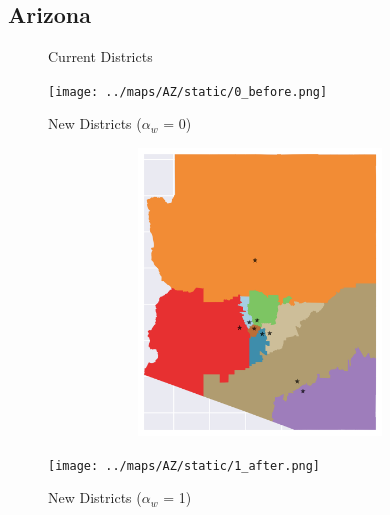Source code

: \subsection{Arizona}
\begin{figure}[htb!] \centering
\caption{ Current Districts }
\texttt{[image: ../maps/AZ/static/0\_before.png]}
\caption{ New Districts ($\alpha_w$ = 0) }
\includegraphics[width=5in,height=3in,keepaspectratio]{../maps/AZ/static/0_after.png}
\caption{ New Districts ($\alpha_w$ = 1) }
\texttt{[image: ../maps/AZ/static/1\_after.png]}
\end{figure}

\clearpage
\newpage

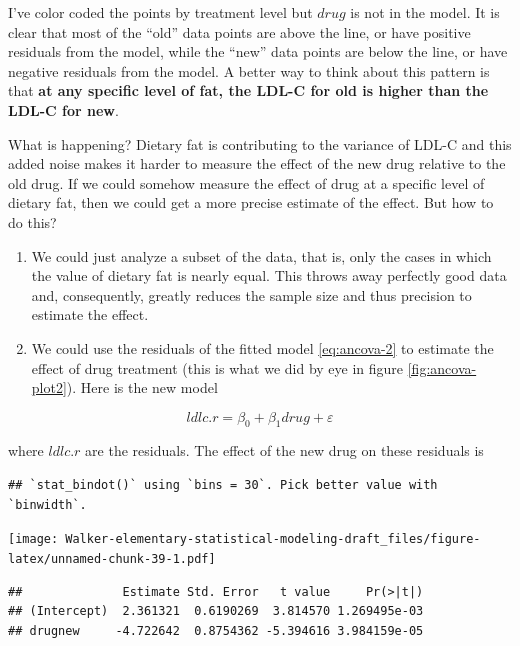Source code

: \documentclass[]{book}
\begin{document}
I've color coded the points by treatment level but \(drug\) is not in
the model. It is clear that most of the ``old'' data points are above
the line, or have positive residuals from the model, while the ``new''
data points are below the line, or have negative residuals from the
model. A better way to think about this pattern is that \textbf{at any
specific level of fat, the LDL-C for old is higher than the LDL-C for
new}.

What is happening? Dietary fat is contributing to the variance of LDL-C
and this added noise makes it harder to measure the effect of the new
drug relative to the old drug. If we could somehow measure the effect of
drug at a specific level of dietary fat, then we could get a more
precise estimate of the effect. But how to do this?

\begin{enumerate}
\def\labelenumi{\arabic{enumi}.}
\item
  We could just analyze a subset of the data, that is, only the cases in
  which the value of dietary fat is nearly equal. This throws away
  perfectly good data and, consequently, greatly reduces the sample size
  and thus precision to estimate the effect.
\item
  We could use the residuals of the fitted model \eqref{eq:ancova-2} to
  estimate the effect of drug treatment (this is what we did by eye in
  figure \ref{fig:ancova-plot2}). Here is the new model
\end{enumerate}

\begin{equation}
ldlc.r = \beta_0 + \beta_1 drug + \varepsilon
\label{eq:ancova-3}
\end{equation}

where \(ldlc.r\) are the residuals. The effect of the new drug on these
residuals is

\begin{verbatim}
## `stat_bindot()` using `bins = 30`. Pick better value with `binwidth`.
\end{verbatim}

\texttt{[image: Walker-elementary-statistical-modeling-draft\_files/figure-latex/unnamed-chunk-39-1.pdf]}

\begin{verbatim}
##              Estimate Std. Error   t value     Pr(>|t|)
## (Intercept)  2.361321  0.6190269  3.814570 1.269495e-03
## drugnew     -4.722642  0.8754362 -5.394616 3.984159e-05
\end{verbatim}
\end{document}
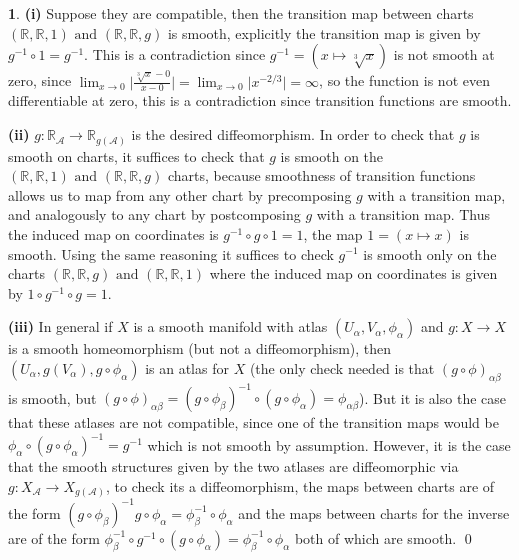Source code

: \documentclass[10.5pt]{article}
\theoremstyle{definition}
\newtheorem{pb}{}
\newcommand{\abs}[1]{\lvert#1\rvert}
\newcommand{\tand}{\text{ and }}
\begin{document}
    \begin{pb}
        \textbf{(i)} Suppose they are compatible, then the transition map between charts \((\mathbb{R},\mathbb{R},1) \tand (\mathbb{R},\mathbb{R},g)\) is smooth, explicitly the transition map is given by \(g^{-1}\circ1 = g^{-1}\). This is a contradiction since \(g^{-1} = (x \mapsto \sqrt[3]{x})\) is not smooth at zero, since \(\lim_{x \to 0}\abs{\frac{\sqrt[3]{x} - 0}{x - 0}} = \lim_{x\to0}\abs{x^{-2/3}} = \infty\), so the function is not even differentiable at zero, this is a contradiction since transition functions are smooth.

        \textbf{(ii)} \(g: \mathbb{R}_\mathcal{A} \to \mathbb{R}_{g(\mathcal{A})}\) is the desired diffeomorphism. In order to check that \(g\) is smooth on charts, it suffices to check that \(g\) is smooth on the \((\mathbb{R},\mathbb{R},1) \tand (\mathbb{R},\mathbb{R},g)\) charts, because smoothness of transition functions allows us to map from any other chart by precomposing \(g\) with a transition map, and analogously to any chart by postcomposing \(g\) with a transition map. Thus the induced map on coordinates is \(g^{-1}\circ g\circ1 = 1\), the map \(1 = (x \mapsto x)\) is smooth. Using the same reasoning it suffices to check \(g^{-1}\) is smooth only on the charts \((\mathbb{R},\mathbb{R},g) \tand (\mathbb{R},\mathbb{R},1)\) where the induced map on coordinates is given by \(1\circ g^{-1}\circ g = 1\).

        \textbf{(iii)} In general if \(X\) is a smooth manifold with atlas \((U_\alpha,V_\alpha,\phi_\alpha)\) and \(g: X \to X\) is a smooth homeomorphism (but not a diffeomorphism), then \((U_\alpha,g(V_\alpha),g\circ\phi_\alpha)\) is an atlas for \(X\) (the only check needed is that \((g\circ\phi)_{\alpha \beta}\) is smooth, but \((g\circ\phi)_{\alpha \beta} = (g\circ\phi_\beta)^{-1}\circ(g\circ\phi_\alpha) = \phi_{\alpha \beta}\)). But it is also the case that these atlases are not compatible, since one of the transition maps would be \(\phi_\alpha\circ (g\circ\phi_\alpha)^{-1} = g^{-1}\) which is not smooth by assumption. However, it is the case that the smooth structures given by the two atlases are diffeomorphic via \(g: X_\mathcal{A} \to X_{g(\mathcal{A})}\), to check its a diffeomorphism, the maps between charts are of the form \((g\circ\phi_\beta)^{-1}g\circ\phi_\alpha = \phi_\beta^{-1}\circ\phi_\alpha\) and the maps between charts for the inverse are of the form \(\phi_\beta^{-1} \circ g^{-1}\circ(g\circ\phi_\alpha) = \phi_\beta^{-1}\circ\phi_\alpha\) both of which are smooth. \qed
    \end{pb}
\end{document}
★ ★ ★ ★ ★ ★ ★
### Task details:
Return the material in full and unaltered, minus its pictures.

### Answer box:
Source code

: \subsection{Arizona}
\begin{figure}[htb!] \centering
\caption{ Current Districts }
\texttt{[image: ../maps/AZ/static/0\_before.png]}
\caption{ New Districts ($\alpha_w$ = 0) }
\includegraphics[width=5in,height=3in,keepaspectratio]{../maps/AZ/static/0_after.png}
\caption{ New Districts ($\alpha_w$ = 1) }
\texttt{[image: ../maps/AZ/static/1\_after.png]}
\end{figure}

\clearpage
\newpage

Source code

: \documentclass[]{book}
\begin{document}
I've color coded the points by treatment level but \(drug\) is not in
the model. It is clear that most of the ``old'' data points are above
the line, or have positive residuals from the model, while the ``new''
data points are below the line, or have negative residuals from the
model. A better way to think about this pattern is that \textbf{at any
specific level of fat, the LDL-C for old is higher than the LDL-C for
new}.

What is happening? Dietary fat is contributing to the variance of LDL-C
and this added noise makes it harder to measure the effect of the new
drug relative to the old drug. If we could somehow measure the effect of
drug at a specific level of dietary fat, then we could get a more
precise estimate of the effect. But how to do this?

\begin{enumerate}
\def\labelenumi{\arabic{enumi}.}
\item
  We could just analyze a subset of the data, that is, only the cases in
  which the value of dietary fat is nearly equal. This throws away
  perfectly good data and, consequently, greatly reduces the sample size
  and thus precision to estimate the effect.
\item
  We could use the residuals of the fitted model \eqref{eq:ancova-2} to
  estimate the effect of drug treatment (this is what we did by eye in
  figure \ref{fig:ancova-plot2}). Here is the new model
\end{enumerate}

\begin{equation}
ldlc.r = \beta_0 + \beta_1 drug + \varepsilon
\label{eq:ancova-3}
\end{equation}

where \(ldlc.r\) are the residuals. The effect of the new drug on these
residuals is

\begin{verbatim}
## `stat_bindot()` using `bins = 30`. Pick better value with `binwidth`.
\end{verbatim}

\texttt{[image: Walker-elementary-statistical-modeling-draft\_files/figure-latex/unnamed-chunk-39-1.pdf]}

\begin{verbatim}
##              Estimate Std. Error   t value     Pr(>|t|)
## (Intercept)  2.361321  0.6190269  3.814570 1.269495e-03
## drugnew     -4.722642  0.8754362 -5.394616 3.984159e-05
\end{verbatim}
\end{document}
Source code

: \documentclass[10.5pt]{article}
\theoremstyle{definition}
\newtheorem{pb}{}
\newcommand{\abs}[1]{\lvert#1\rvert}
\newcommand{\tand}{\text{ and }}
\begin{document}
    \begin{pb}
        \textbf{(i)} Suppose they are compatible, then the transition map between charts \((\mathbb{R},\mathbb{R},1) \tand (\mathbb{R},\mathbb{R},g)\) is smooth, explicitly the transition map is given by \(g^{-1}\circ1 = g^{-1}\). This is a contradiction since \(g^{-1} = (x \mapsto \sqrt[3]{x})\) is not smooth at zero, since \(\lim_{x \to 0}\abs{\frac{\sqrt[3]{x} - 0}{x - 0}} = \lim_{x\to0}\abs{x^{-2/3}} = \infty\), so the function is not even differentiable at zero, this is a contradiction since transition functions are smooth.

        \textbf{(ii)} \(g: \mathbb{R}_\mathcal{A} \to \mathbb{R}_{g(\mathcal{A})}\) is the desired diffeomorphism. In order to check that \(g\) is smooth on charts, it suffices to check that \(g\) is smooth on the \((\mathbb{R},\mathbb{R},1) \tand (\mathbb{R},\mathbb{R},g)\) charts, because smoothness of transition functions allows us to map from any other chart by precomposing \(g\) with a transition map, and analogously to any chart by postcomposing \(g\) with a transition map. Thus the induced map on coordinates is \(g^{-1}\circ g\circ1 = 1\), the map \(1 = (x \mapsto x)\) is smooth. Using the same reasoning it suffices to check \(g^{-1}\) is smooth only on the charts \((\mathbb{R},\mathbb{R},g) \tand (\mathbb{R},\mathbb{R},1)\) where the induced map on coordinates is given by \(1\circ g^{-1}\circ g = 1\).

        \textbf{(iii)} In general if \(X\) is a smooth manifold with atlas \((U_\alpha,V_\alpha,\phi_\alpha)\) and \(g: X \to X\) is a smooth homeomorphism (but not a diffeomorphism), then \((U_\alpha,g(V_\alpha),g\circ\phi_\alpha)\) is an atlas for \(X\) (the only check needed is that \((g\circ\phi)_{\alpha \beta}\) is smooth, but \((g\circ\phi)_{\alpha \beta} = (g\circ\phi_\beta)^{-1}\circ(g\circ\phi_\alpha) = \phi_{\alpha \beta}\)). But it is also the case that these atlases are not compatible, since one of the transition maps would be \(\phi_\alpha\circ (g\circ\phi_\alpha)^{-1} = g^{-1}\) which is not smooth by assumption. However, it is the case that the smooth structures given by the two atlases are diffeomorphic via \(g: X_\mathcal{A} \to X_{g(\mathcal{A})}\), to check its a diffeomorphism, the maps between charts are of the form \((g\circ\phi_\beta)^{-1}g\circ\phi_\alpha = \phi_\beta^{-1}\circ\phi_\alpha\) and the maps between charts for the inverse are of the form \(\phi_\beta^{-1} \circ g^{-1}\circ(g\circ\phi_\alpha) = \phi_\beta^{-1}\circ\phi_\alpha\) both of which are smooth. \qed
    \end{pb}
\end{document}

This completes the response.